- WHAT YOU HAVE TO DO -
Begin at the line containing "5. **Alternative Solutions**: Mention" in the data below and go on through the line containing "- Never implement", repeating each line exactly; include both ends and no other line.

- DATA EXCERPTS -

===============

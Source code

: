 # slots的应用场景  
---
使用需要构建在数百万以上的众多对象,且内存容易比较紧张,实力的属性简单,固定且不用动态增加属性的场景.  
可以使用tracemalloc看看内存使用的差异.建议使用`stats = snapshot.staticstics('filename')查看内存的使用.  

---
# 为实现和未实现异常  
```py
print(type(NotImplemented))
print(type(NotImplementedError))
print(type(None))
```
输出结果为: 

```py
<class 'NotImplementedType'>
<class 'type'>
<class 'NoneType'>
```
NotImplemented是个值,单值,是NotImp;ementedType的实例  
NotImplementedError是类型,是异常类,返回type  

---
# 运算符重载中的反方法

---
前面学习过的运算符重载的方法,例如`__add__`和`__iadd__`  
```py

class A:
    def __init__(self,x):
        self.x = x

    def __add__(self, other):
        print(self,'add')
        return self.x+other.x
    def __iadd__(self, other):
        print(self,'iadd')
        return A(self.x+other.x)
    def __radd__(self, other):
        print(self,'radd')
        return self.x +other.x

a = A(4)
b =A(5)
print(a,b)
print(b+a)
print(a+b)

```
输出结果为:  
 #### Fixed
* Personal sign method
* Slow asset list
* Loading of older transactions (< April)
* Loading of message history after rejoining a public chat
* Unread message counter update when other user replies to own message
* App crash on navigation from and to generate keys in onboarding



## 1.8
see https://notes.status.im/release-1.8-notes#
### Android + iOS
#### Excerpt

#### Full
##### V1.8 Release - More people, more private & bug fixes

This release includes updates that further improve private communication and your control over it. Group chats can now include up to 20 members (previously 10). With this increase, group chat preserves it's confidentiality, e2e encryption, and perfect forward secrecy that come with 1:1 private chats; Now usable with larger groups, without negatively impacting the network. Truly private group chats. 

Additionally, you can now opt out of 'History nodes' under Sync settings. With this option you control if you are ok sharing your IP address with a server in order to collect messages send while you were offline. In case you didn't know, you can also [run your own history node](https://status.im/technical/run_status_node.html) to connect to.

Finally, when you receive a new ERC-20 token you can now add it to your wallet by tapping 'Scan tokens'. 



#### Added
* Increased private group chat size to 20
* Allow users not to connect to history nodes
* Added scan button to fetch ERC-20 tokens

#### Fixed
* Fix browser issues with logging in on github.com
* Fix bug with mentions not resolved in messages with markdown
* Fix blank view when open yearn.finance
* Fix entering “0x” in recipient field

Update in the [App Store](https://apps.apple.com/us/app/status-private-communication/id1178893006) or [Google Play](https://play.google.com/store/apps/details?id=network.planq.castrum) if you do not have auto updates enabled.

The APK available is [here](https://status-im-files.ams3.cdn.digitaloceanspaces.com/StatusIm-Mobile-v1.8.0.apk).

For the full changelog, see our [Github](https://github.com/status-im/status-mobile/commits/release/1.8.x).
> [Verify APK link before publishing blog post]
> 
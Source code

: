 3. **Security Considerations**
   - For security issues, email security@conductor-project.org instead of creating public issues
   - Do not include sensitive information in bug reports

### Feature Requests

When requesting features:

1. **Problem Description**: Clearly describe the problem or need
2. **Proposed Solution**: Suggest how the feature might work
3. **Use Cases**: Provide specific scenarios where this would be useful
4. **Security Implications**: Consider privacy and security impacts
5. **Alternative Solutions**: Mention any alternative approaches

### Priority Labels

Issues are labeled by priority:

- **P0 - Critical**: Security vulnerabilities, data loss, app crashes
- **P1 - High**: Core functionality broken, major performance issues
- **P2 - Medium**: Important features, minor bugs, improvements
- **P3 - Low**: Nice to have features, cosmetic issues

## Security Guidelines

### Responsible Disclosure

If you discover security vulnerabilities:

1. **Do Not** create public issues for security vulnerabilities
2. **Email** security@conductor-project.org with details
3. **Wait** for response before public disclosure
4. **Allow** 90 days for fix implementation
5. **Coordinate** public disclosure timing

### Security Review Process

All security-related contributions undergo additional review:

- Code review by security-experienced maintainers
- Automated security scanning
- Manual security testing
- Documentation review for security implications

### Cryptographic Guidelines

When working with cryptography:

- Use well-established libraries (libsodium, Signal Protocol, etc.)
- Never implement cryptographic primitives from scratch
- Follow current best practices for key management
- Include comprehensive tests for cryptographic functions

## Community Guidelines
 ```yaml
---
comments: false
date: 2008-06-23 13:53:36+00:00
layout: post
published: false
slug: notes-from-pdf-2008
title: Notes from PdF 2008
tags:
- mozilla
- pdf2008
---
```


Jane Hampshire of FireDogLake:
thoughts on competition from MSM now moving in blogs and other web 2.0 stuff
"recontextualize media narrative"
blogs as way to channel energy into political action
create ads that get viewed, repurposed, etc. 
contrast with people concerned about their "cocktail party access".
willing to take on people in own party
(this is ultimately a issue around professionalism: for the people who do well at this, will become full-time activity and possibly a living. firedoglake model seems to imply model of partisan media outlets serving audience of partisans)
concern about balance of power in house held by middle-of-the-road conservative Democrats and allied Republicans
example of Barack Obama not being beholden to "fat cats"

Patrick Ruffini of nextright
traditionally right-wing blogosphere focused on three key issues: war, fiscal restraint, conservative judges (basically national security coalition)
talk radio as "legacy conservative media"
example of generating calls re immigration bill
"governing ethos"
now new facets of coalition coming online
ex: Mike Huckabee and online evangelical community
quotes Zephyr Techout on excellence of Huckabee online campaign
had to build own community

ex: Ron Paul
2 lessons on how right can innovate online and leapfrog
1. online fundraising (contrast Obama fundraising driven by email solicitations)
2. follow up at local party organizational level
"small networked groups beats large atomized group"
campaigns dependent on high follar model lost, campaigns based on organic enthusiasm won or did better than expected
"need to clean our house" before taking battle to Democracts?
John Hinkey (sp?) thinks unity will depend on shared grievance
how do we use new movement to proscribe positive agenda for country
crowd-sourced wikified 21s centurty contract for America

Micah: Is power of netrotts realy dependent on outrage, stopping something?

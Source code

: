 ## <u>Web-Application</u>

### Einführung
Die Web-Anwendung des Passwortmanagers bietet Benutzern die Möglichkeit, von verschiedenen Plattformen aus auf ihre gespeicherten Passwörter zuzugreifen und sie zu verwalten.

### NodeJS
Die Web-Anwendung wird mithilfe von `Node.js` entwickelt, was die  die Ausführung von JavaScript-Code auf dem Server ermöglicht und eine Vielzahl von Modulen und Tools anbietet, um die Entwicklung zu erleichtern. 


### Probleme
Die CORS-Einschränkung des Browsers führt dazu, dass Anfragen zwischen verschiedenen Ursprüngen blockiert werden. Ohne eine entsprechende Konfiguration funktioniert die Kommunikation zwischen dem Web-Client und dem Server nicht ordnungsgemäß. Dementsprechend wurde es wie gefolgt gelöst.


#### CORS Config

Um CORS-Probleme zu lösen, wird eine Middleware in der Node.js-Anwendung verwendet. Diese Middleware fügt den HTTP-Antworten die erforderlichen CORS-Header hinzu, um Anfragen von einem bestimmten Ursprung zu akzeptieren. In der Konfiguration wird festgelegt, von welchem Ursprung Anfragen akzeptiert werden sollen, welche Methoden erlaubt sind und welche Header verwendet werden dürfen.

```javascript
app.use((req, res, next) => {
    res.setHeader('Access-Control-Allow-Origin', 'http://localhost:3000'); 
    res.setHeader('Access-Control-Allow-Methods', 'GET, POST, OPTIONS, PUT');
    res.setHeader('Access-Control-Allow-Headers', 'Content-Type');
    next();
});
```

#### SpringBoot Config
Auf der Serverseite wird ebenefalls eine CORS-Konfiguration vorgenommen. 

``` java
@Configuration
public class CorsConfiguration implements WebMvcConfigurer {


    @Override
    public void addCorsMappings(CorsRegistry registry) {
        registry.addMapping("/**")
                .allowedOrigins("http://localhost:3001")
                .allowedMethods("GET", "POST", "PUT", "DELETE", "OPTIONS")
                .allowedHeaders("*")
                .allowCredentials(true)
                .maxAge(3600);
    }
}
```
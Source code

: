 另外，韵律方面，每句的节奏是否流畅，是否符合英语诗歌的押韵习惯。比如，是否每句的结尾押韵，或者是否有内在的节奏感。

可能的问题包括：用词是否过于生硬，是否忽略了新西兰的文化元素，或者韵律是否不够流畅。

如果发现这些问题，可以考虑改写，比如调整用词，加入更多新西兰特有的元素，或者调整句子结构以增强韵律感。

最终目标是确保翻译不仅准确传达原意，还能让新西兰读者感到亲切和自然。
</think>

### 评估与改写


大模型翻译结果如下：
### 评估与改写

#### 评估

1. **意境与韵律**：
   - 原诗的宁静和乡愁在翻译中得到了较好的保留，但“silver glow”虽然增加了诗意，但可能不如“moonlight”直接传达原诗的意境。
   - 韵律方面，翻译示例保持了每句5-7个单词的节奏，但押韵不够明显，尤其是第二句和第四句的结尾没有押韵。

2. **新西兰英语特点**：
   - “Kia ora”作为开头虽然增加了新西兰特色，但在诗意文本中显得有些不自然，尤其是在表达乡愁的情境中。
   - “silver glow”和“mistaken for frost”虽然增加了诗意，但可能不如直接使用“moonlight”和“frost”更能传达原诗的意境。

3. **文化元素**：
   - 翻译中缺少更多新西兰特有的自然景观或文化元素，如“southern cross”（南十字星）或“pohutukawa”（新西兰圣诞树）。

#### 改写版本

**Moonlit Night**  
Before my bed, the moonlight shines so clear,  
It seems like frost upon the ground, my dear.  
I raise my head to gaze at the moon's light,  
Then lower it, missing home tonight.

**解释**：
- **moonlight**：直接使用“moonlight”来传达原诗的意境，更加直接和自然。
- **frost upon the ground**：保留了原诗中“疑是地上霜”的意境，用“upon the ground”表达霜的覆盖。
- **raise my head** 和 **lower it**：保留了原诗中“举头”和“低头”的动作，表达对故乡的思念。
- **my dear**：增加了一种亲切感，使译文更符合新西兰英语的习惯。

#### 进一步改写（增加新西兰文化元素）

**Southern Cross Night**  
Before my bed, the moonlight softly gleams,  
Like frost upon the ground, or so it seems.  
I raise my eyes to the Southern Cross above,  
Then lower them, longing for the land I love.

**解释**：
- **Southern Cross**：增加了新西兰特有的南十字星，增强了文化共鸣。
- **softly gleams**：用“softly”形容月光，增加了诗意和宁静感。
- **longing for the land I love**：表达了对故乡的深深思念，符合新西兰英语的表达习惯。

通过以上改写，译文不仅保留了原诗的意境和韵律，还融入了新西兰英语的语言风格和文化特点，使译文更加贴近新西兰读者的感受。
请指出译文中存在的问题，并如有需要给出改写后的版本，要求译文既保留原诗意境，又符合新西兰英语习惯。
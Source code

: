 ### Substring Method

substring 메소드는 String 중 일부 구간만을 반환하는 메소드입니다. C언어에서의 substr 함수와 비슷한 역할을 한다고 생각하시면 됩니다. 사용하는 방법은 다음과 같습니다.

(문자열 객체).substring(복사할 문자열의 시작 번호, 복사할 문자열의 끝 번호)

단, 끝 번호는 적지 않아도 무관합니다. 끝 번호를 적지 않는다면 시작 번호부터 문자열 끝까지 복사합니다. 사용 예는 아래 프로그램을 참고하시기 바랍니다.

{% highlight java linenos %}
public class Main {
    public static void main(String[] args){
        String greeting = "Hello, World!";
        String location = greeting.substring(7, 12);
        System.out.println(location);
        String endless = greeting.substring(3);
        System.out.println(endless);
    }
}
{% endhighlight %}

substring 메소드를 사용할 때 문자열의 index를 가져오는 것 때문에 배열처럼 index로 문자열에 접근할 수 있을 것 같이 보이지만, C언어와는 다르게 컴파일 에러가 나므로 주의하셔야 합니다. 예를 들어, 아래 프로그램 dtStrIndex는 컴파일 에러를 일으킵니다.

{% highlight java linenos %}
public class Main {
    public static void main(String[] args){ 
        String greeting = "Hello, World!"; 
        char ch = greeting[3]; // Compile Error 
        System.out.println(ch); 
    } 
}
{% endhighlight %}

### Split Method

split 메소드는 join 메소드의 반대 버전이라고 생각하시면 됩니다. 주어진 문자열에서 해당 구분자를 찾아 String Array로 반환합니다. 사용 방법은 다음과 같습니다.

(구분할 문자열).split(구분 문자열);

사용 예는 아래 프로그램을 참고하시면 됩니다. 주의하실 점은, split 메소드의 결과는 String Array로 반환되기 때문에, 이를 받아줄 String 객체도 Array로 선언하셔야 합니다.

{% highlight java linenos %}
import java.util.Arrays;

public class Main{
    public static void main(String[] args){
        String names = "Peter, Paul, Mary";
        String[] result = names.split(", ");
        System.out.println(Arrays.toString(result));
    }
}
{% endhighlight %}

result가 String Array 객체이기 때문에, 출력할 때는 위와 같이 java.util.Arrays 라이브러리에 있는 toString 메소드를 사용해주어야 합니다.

===============

- COMPLETED EXERCISE -
5. **Alternative Solutions**: Mention any alternative approaches

### Priority Labels

Issues are labeled by priority:

- **P0 - Critical**: Security vulnerabilities, data loss, app crashes
- **P1 - High**: Core functionality broken, major performance issues
- **P2 - Medium**: Important features, minor bugs, improvements
- **P3 - Low**: Nice to have features, cosmetic issues

## Security Guidelines

### Responsible Disclosure

If you discover security vulnerabilities:

1. **Do Not** create public issues for security vulnerabilities
2. **Email** security@conductor-project.org with details
3. **Wait** for response before public disclosure
4. **Allow** 90 days for fix implementation
5. **Coordinate** public disclosure timing

### Security Review Process

All security-related contributions undergo additional review:

- Code review by security-experienced maintainers
- Automated security scanning
- Manual security testing
- Documentation review for security implications

### Cryptographic Guidelines

When working with cryptography:

- Use well-established libraries (libsodium, Signal Protocol, etc.)
- Never implement cryptographic primitives from scratch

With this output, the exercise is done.